I appreciate your serious answer, @mr_roboto, you always add a new angle to the discussion, so I thank you for that. I fully understand that you are speaking in the hypothetical.

But I'm now going to say what @Nycturne wouldn't. Microsoft is the definition of a participation trophy. They don't innovate, they simply extend, extinguish, and make huge profits off of their legacy divisions. They wouldn't know innovation if it bit them in the ass. They've become what IBM was about 15 or so years ago: an over-glorified utility company. Users pay the Microsoft tax much like they pay the electric bill. They're a hugely profitable utility company, but I don't see them as anything more.

Microsoft lost its way when Bill Gates retired. Much like their counterpart, Intel, the company is composed of small fiefdoms, constantly at war with each other. That can be an advantage, if there is a strong king to rule over them, which Gates was. When Microsoft lost that leadership, the fiefdoms were left to their own devices.

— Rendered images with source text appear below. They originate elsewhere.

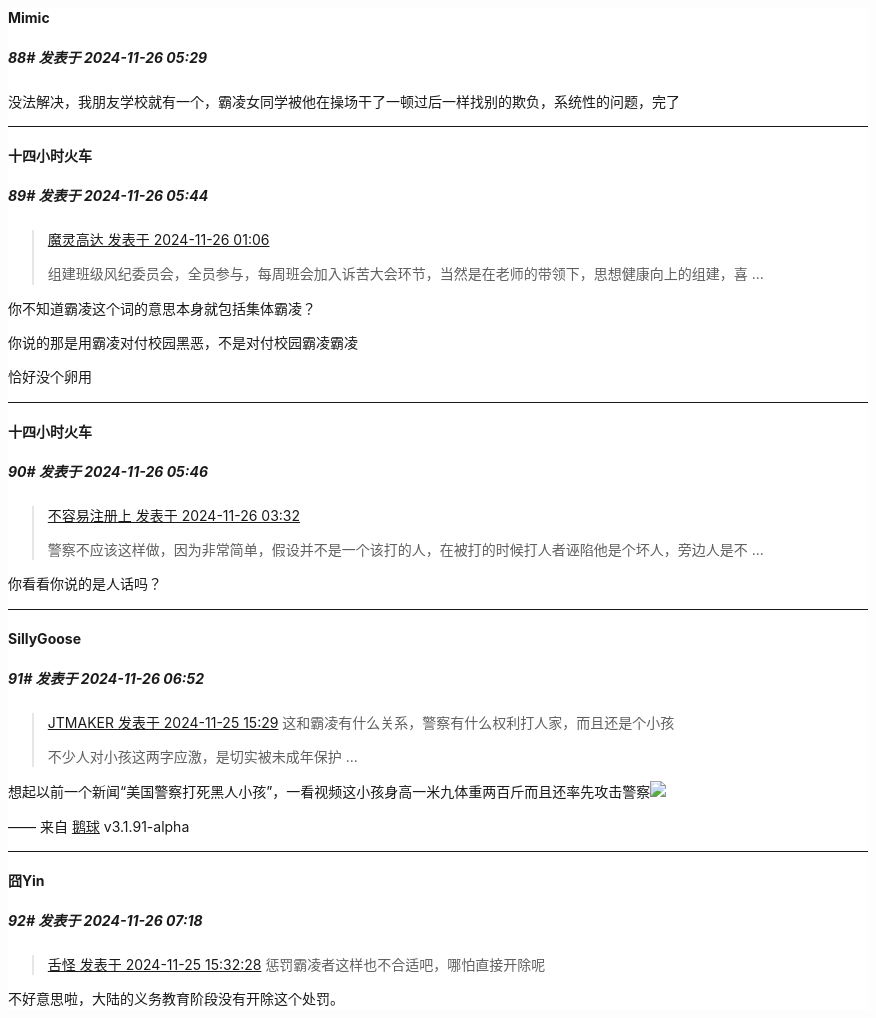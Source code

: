 ####  Mimic  
##### 88#       发表于 2024-11-26 05:29

没法解决，我朋友学校就有一个，霸凌女同学被他在操场干了一顿过后一样找别的欺负，系统性的问题，完了


*****

####  十四小时火车  
##### 89#       发表于 2024-11-26 05:44

<blockquote><a href="httphttps://bbs.saraba1st.com/2b/forum.php?mod=redirect&amp;goto=findpost&amp;pid=66775049&amp;ptid=2208174" target="_blank">魔灵高达 发表于 2024-11-26 01:06</a>

组建班级风纪委员会，全员参与，每周班会加入诉苦大会环节，当然是在老师的带领下，思想健康向上的组建，喜 ...</blockquote>
你不知道霸凌这个词的意思本身就包括集体霸凌？

你说的那是用霸凌对付校园黑恶，不是对付校园霸凌霸凌

恰好没个卵用

*****

####  十四小时火车  
##### 90#       发表于 2024-11-26 05:46

<blockquote><a href="httphttps://bbs.saraba1st.com/2b/forum.php?mod=redirect&amp;goto=findpost&amp;pid=66775234&amp;ptid=2208174" target="_blank">不容易注册上 发表于 2024-11-26 03:32</a>

警察不应该这样做，因为非常简单，假设并不是一个该打的人，在被打的时候打人者诬陷他是个坏人，旁边人是不 ...</blockquote>
你看看你说的是人话吗？


*****

####  SillyGoose  
##### 91#       发表于 2024-11-26 06:52

<blockquote><a href="httphttps://bbs.saraba1st.com/2b/forum.php?mod=redirect&amp;goto=findpost&amp;pid=66770966&amp;ptid=2208174" target="_blank">JTMAKER 发表于 2024-11-25 15:29</a>
这和霸凌有什么关系，警察有什么权利打人家，而且还是个小孩

不少人对小孩这两字应激，是切实被未成年保护 ...</blockquote>
想起以前一个新闻“美国警察打死黑人小孩”，一看视频这小孩身高一米九体重两百斤而且还率先攻击警察<img src="https://static.saraba1st.com/image/smiley/face2017/013.png" referrerpolicy="no-referrer">

—— 来自 [鹅球](https://www.pgyer.com/xfPejhuq) v3.1.91-alpha


*****

####  囧Yin  
##### 92#       发表于 2024-11-26 07:18

<blockquote><a href="httphttps://bbs.saraba1st.com/2b/forum.php?mod=redirect&amp;goto=findpost&amp;pid=66770985&amp;ptid=2208174" target="_blank">舌怪 发表于 2024-11-25 15:32:28</a>
惩罚霸凌者这样也不合适吧，哪怕直接开除呢</blockquote>不好意思啦，大陆的义务教育阶段没有开除这个处罚。
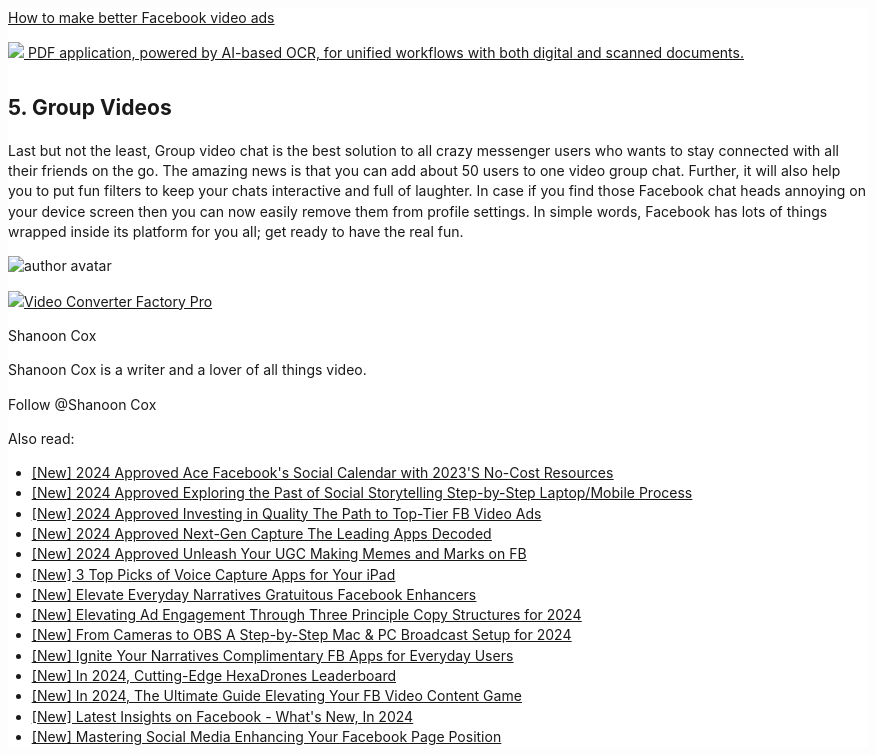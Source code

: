 [How to make better Facebook video ads](https://tools.techidaily.com/wondershare/filmora/download/)


<a href="https://checkout.abbyy.com/order/checkout.php?PRODS=39254549&QTY=1&AFFILIATE=108875&CART=1"> <img src="https://secure.avangate.com/images/merchant/0e5fb5c76fca16adbee503c9aff393cd/products/8_FR-Badges-NEW-FR-Standard-16-WIN-200.png" border="0"> PDF application, powered by AI-based OCR, for unified workflows with both digital and scanned documents. </a>

## 5\. Group Videos

 Last but not the least, Group video chat is the best solution to all crazy messenger users who wants to stay connected with all their friends on the go. The amazing news is that you can add about 50 users to one video group chat. Further, it will also help you to put fun filters to keep your chats interactive and full of laughter. In case if you find those Facebook chat heads annoying on your device screen then you can now easily remove them from profile settings. In simple words, Facebook has lots of things wrapped inside its platform for you all; get ready to have the real fun.

![author avatar](https://images.wondershare.com/filmora/article-images/shannon-cox.jpg)


<a href="https://secure.2checkout.com/order/checkout.php?PRODS=4537547&QTY=1&AFFILIATE=108875&CART=1"><img src="https://secure.avangate.com/images/merchant/4b0a0290ad7df100b77e86839989a75e/products/vcfpro.png" border="0">Video Converter Factory Pro</a>

Shanoon Cox

Shanoon Cox is a writer and a lover of all things video.

Follow @Shanoon Cox

<span class="atpl-alsoreadstyle">Also read:</span>
<div><ul>
<li><a href="https://facebook-videos.techidaily.com/new-2024-approved-ace-facebooks-social-calendar-with-2023s-no-cost-resources/"><u>[New] 2024 Approved  Ace Facebook's Social Calendar with 2023'S No-Cost Resources</u></a></li>
<li><a href="https://facebook-videos.techidaily.com/new-2024-approved-exploring-the-past-of-social-storytelling-step-by-step-laptopmobile-process/"><u>[New] 2024 Approved  Exploring the Past of Social Storytelling  Step-by-Step Laptop/Mobile Process</u></a></li>
<li><a href="https://facebook-video-recording.techidaily.com/new-2024-approved-investing-in-quality-the-path-to-top-tier-fb-video-ads/"><u>[New] 2024 Approved  Investing in Quality  The Path to Top-Tier FB Video Ads</u></a></li>
<li><a href="https://screen-capture.techidaily.com/new-2024-approved-next-gen-capture-the-leading-apps-decoded/"><u>[New] 2024 Approved  Next-Gen Capture  The Leading Apps Decoded</u></a></li>
<li><a href="https://facebook-videos.techidaily.com/new-2024-approved-unleash-your-ugc-making-memes-and-marks-on-fb/"><u>[New] 2024 Approved  Unleash Your UGC  Making Memes and Marks on FB</u></a></li>
<li><a href="https://video-capture.techidaily.com/new-3-top-picks-of-voice-capture-apps-for-your-ipad/"><u>[New] 3 Top Picks of Voice Capture Apps for Your iPad</u></a></li>
<li><a href="https://facebook-videos.techidaily.com/new-elevate-everyday-narratives-gratuitous-facebook-enhancers/"><u>[New] Elevate Everyday Narratives  Gratuitous Facebook Enhancers</u></a></li>
<li><a href="https://facebook-videos.techidaily.com/new-elevating-ad-engagement-through-three-principle-copy-structures-for-2024/"><u>[New] Elevating Ad Engagement Through Three Principle Copy Structures for 2024</u></a></li>
<li><a href="https://facebook-videos.techidaily.com/new-from-cameras-to-obs-a-step-by-step-mac-and-pc-broadcast-setup-for-2024/"><u>[New] From Cameras to OBS  A Step-by-Step Mac & PC Broadcast Setup for 2024</u></a></li>
<li><a href="https://facebook-videos.techidaily.com/new-ignite-your-narratives-complimentary-fb-apps-for-everyday-users/"><u>[New] Ignite Your Narratives  Complimentary FB Apps for Everyday Users</u></a></li>
<li><a href="https://fox-links.techidaily.com/new-in-2024-cutting-edge-hexadrones-leaderboard/"><u>[New] In 2024, Cutting-Edge HexaDrones Leaderboard</u></a></li>
<li><a href="https://facebook-videos.techidaily.com/new-in-2024-the-ultimate-guide-elevating-your-fb-video-content-game/"><u>[New] In 2024, The Ultimate Guide  Elevating Your FB Video Content Game</u></a></li>
<li><a href="https://facebook-videos.techidaily.com/new-latest-insights-on-facebook-whats-new-in-2024/"><u>[New] Latest Insights on Facebook - What's New, In 2024</u></a></li>
<li><a href="https://facebook-videos.techidaily.com/new-mastering-social-media-enhancing-your-facebook-page-position/"><u>[New] Mastering Social Media  Enhancing Your Facebook Page Position</u></a></li>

The same thing happened to Intel, when Andy Grove retired. The resultant rot takes a long time to take hold, but it eventually does. A lot of innovation can come from companies with this structure, but only if they are unified under a strong ruler.

On the other hand, you have companies like AMD and Apple that are cooperative in nature. It takes longer to steer such a ship, but when it happens, the entire corporation can be directed toward a unified goal. Both companies faced imminent death, but turned things around, because nothing motivates like an existential threat. Tim Cook and Lisa Su aren't aggressive leaders like Gates and Grove, but they don't need to be, perhaps shouldn't be.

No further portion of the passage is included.